Segment Start: Extracted entries

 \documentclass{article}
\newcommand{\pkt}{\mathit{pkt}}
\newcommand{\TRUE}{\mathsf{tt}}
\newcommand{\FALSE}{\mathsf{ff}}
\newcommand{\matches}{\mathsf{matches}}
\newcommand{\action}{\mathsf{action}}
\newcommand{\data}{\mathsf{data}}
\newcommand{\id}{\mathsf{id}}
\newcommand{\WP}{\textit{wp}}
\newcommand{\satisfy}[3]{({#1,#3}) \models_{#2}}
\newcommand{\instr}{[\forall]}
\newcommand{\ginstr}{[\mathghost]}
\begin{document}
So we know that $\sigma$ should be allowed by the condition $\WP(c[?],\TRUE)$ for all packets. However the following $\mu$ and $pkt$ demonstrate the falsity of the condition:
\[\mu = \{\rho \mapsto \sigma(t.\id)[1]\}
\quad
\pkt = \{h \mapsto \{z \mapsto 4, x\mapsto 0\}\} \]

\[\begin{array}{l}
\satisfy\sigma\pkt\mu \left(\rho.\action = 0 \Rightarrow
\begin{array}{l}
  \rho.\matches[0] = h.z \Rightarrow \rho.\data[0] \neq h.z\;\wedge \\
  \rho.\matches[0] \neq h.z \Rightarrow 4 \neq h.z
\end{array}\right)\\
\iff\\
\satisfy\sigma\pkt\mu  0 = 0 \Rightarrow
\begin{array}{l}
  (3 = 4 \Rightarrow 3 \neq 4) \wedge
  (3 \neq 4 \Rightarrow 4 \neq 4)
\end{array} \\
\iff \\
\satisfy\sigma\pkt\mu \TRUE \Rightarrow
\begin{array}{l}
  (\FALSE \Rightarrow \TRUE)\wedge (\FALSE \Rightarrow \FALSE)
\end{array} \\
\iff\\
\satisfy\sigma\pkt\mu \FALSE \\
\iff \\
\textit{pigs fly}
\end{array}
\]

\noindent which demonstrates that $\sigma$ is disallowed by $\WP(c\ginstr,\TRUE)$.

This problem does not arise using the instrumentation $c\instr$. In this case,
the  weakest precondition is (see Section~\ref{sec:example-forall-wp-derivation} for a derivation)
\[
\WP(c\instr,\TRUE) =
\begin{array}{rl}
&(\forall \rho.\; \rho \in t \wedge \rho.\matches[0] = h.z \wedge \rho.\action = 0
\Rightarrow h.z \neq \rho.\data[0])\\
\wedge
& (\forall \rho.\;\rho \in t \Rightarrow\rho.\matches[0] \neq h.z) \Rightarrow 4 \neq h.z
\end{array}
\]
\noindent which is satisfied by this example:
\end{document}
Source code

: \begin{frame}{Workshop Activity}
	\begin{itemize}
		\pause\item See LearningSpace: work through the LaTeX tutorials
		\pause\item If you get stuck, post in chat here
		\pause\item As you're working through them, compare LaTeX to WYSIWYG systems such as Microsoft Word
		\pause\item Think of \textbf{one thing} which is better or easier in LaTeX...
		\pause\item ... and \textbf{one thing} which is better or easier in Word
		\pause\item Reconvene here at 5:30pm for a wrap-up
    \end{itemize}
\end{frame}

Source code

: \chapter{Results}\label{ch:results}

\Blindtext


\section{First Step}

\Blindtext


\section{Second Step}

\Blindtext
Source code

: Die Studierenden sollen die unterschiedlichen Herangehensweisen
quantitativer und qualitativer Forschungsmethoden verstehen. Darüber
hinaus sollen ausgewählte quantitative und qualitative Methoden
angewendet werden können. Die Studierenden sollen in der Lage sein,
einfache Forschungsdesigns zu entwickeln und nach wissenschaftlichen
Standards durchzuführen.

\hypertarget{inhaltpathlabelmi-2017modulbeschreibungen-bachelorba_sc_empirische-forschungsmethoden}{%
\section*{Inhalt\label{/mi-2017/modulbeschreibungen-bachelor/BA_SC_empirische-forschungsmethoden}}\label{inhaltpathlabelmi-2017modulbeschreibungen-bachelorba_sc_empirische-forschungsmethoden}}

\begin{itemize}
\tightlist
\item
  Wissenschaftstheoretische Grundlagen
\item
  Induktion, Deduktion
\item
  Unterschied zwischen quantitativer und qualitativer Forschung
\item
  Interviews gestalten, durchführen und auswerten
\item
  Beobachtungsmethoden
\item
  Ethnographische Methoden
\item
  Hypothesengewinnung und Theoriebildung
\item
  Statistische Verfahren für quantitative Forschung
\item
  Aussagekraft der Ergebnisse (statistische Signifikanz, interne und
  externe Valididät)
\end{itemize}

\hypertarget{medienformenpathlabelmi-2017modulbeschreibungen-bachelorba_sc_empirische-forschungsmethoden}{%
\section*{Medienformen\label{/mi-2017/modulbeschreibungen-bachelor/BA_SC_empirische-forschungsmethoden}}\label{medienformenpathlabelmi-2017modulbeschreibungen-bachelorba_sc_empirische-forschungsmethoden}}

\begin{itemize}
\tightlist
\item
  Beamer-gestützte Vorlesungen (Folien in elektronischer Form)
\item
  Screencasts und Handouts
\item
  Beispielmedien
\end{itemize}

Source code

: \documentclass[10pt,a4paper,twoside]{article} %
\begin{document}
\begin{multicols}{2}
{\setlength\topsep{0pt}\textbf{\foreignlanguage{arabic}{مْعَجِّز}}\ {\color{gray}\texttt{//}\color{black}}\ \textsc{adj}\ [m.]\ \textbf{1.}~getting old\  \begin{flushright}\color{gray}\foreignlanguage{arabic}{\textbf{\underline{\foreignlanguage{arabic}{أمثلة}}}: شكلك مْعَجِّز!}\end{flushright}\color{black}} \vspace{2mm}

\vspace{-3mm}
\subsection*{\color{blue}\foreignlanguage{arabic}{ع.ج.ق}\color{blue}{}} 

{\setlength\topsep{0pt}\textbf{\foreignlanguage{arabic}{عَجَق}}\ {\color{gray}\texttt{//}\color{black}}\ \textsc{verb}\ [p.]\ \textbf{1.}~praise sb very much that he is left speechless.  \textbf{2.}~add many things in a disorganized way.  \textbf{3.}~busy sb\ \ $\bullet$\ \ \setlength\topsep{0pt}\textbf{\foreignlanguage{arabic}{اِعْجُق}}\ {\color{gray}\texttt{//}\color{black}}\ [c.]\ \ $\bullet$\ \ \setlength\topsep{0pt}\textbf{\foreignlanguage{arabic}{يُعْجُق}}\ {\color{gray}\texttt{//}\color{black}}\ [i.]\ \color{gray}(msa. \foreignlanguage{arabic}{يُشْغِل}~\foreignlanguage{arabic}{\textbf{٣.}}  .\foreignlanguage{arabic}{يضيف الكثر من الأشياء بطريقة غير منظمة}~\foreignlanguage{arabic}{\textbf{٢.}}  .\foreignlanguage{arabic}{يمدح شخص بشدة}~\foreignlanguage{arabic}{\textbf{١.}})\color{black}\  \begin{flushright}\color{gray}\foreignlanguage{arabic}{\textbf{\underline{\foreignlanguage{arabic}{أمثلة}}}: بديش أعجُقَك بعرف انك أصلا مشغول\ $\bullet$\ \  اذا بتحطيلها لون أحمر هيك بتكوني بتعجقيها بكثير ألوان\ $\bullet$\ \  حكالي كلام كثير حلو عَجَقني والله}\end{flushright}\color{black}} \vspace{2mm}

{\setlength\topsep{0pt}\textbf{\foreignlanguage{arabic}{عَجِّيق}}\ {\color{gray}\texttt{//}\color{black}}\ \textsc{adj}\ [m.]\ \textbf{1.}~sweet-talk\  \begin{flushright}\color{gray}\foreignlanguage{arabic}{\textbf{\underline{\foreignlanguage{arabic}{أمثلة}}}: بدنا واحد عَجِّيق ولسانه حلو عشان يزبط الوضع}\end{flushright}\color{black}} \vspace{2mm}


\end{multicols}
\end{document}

Segment End: Extracted entries

• [Action item]: Your answer should be one number: the count of lines holding "forall" in the listing.

• [Solution for this problem]: 4